**EXERCISE GOAL:** Below are records; copy every line in them that holds the word "populartimes".

**Data extracted from a collection:**
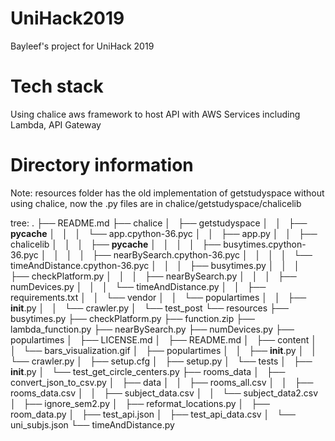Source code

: # UniHack2019
Bayleef's project for UniHack 2019

# Tech stack
Using chalice aws framework to host API with AWS Services including Lambda, API Gateway

# Directory information

Note: resources folder has the old implementation of getstudyspace without using chalice, now the .py files are in chalice/getstudyspace/chalicelib

tree:
.
├── README.md
├── chalice
│   ├── getstudyspace
│   │   ├── __pycache__
│   │   │   └── app.cpython-36.pyc
│   │   ├── app.py
│   │   ├── chalicelib
│   │   │   ├── __pycache__
│   │   │   │   ├── busytimes.cpython-36.pyc
│   │   │   │   ├── nearBySearch.cpython-36.pyc
│   │   │   │   └── timeAndDistance.cpython-36.pyc
│   │   │   ├── busytimes.py
│   │   │   ├── checkPlatform.py
│   │   │   ├── nearBySearch.py
│   │   │   ├── numDevices.py
│   │   │   └── timeAndDistance.py
│   │   ├── requirements.txt
│   │   └── vendor
│   │       └── populartimes
│   │           ├── __init__.py
│   │           └── crawler.py
│   └── test_post
└── resources
    ├── busytimes.py
    ├── checkPlatform.py
    ├── function.zip
    ├── lambda_function.py
    ├── nearBySearch.py
    ├── numDevices.py
    ├── populartimes
    │   ├── LICENSE.md
    │   ├── README.md
    │   ├── content
    │   │   └── bars_visualization.gif
    │   ├── populartimes
    │   │   ├── __init__.py
    │   │   └── crawler.py
    │   ├── setup.cfg
    │   ├── setup.py
    │   └── tests
    │       ├── __init__.py
    │       └── test_get_circle_centers.py
    ├── rooms_data
    │   ├── convert_json_to_csv.py
    │   ├── data
    │   │   ├── rooms_all.csv
    │   │   ├── rooms_data.csv
    │   │   ├── subject_data.csv
    │   │   └── subject_data2.csv
    │   ├── ignore_sem2.py
    │   ├── reformat_locations.py
    │   ├── room_data.py
    │   ├── test_api.json
    │   ├── test_api_data.csv
    │   └── uni_subjs.json
    └── timeAndDistance.py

**RESPONSE AREA:**
│   │       └── populartimes
    ├── populartimes
    │   ├── populartimes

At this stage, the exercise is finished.